◆ **Dataset entries**
========================================

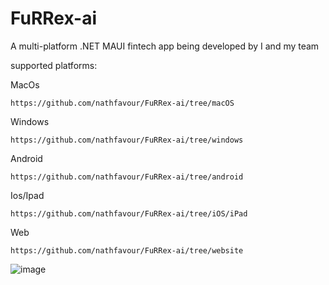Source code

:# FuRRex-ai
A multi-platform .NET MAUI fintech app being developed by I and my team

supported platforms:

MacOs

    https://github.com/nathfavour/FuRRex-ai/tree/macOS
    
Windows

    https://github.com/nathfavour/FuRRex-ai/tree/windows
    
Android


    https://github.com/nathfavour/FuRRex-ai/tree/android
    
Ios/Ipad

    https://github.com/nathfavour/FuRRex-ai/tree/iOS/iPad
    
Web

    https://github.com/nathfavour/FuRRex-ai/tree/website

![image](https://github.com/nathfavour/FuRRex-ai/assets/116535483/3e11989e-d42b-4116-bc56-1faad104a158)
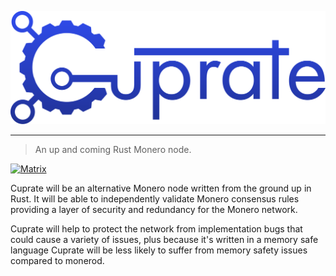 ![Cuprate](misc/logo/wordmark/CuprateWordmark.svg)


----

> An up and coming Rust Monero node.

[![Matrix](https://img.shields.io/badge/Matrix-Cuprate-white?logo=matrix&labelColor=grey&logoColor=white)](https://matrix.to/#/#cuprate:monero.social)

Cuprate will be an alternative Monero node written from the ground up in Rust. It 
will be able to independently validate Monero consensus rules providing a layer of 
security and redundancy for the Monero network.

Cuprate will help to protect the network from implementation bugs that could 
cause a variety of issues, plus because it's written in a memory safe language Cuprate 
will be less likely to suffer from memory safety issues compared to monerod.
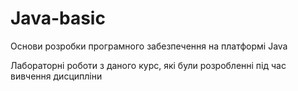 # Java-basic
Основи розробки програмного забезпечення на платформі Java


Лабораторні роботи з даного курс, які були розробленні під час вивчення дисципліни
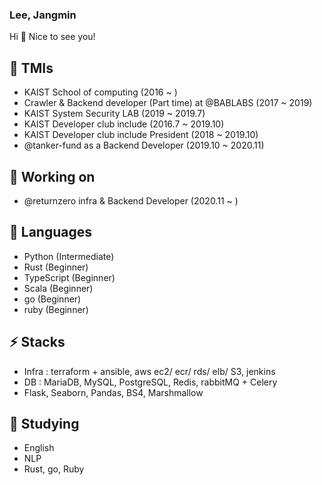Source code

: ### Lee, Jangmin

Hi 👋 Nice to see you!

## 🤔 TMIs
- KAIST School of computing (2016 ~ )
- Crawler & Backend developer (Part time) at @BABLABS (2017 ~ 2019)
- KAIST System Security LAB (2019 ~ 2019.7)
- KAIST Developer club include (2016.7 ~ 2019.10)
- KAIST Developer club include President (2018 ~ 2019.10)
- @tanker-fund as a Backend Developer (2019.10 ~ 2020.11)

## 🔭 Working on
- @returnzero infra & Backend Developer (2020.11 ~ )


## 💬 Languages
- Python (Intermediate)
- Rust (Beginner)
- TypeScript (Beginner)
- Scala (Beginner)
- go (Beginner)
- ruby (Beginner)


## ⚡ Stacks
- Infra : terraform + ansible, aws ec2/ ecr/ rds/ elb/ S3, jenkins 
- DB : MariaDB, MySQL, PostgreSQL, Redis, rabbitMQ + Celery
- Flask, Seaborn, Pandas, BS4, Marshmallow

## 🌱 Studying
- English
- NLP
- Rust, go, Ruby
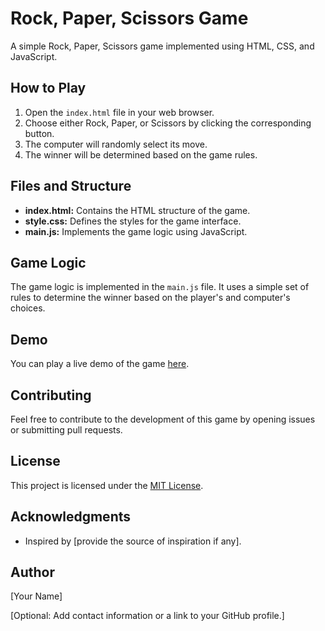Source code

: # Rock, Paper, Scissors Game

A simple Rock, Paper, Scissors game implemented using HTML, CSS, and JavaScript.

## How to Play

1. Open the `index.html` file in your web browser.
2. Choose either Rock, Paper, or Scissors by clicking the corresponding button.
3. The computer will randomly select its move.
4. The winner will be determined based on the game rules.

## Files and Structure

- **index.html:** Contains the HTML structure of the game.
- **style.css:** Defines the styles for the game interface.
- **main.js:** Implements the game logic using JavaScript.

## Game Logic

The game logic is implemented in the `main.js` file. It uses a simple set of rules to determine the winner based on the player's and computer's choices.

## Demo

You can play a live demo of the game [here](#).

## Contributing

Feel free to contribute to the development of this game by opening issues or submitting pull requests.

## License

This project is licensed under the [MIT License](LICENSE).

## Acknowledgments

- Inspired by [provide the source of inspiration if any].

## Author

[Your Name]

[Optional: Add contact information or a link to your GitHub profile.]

========================================

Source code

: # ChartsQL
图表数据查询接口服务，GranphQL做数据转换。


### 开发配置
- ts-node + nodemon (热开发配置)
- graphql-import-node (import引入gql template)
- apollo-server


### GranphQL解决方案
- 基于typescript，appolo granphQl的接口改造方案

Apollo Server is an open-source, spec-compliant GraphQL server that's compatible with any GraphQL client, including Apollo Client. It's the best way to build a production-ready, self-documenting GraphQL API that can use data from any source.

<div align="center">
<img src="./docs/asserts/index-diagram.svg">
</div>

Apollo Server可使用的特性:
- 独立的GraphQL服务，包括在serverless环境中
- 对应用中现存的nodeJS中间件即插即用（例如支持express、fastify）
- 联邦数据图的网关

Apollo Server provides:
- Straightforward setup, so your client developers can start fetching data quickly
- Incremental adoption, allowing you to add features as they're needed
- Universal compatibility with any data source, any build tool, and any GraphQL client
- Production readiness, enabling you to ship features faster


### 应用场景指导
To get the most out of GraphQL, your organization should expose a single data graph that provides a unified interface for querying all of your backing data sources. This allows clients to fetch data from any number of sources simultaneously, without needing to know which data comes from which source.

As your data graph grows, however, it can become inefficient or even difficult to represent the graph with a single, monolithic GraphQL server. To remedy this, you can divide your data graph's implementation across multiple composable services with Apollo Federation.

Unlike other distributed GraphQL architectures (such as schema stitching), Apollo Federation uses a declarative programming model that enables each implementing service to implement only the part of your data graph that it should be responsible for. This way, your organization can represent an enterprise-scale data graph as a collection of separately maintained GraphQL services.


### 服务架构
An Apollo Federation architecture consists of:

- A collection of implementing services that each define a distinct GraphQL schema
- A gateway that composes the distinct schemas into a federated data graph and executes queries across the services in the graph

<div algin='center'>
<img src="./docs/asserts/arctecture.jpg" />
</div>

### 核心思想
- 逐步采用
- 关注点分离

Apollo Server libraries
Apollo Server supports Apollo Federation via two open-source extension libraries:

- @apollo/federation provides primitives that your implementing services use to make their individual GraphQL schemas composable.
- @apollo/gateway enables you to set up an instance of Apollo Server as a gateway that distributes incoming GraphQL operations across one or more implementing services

========================================

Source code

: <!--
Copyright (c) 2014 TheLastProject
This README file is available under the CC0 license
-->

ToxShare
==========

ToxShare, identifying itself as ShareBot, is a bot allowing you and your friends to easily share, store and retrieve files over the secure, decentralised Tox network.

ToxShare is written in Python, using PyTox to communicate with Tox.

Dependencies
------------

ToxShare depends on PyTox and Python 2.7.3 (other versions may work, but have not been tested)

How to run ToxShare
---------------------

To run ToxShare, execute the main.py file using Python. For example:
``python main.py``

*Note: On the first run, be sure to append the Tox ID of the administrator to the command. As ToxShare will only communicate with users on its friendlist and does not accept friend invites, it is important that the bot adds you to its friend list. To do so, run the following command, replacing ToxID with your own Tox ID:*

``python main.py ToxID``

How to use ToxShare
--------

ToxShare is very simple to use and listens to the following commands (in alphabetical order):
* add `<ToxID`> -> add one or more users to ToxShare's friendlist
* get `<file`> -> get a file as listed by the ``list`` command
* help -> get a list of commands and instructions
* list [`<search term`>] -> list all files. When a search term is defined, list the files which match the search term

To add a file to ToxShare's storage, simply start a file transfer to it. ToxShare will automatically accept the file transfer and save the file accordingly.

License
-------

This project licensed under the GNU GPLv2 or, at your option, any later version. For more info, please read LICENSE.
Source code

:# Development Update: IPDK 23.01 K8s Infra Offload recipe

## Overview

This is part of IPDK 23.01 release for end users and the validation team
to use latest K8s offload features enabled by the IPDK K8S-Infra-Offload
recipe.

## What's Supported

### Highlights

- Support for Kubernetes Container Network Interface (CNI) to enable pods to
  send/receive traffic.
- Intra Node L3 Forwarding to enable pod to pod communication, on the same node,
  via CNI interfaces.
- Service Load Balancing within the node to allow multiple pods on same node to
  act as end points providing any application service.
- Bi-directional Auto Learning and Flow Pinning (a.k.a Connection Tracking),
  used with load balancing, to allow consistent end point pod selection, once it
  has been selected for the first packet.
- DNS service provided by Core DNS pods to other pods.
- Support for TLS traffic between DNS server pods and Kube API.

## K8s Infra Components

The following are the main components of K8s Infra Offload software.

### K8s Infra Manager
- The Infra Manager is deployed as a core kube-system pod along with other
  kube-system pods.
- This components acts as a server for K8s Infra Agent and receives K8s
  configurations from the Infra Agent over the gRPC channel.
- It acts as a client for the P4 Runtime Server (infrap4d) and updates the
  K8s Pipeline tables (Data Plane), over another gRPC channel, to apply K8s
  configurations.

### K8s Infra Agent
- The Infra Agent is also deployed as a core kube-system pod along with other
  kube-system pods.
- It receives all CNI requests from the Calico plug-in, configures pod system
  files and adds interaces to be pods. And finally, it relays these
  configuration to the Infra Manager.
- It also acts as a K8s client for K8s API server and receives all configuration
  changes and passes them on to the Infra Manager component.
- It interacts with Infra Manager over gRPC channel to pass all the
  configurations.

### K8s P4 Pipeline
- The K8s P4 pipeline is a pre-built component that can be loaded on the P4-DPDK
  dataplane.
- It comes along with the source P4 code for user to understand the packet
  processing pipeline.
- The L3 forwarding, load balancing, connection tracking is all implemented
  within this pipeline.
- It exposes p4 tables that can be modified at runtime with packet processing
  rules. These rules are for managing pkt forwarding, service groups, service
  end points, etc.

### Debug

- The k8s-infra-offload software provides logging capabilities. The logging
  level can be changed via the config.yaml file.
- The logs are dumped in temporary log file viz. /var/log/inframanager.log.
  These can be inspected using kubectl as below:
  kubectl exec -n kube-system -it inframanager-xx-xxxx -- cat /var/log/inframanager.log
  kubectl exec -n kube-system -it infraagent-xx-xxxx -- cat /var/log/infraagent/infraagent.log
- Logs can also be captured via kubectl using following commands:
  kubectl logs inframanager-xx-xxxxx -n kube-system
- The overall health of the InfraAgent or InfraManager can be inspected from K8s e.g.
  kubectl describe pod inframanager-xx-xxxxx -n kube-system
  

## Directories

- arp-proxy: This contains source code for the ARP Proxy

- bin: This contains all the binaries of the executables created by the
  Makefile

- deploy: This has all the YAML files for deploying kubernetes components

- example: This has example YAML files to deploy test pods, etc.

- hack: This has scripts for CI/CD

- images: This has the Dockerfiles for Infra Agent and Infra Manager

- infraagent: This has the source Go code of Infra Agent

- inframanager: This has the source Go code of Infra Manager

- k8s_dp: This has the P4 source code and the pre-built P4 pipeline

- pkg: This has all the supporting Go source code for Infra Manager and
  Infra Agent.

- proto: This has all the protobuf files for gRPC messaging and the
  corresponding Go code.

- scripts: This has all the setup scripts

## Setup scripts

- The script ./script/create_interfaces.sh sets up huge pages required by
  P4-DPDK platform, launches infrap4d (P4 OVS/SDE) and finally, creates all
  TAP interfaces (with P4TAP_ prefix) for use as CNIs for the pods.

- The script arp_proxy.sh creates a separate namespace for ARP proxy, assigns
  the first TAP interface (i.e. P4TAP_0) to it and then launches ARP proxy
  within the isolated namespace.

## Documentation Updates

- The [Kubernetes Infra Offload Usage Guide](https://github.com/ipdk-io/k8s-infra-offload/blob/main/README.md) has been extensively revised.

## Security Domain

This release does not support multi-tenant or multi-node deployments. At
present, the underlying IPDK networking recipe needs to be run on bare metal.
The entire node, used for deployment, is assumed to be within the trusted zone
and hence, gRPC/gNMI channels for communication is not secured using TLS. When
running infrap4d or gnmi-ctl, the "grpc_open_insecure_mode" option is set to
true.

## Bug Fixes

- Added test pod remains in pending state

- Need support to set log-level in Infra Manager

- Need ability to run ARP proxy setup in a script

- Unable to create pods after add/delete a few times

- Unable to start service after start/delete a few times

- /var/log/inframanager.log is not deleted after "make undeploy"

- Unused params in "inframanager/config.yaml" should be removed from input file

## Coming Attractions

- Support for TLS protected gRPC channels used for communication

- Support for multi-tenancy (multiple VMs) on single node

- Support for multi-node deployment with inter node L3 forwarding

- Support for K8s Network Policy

========================================

What must be returned is only the number of lines in the records that hold the word "channels".

◆ **RESULT OF THIS TASK**
2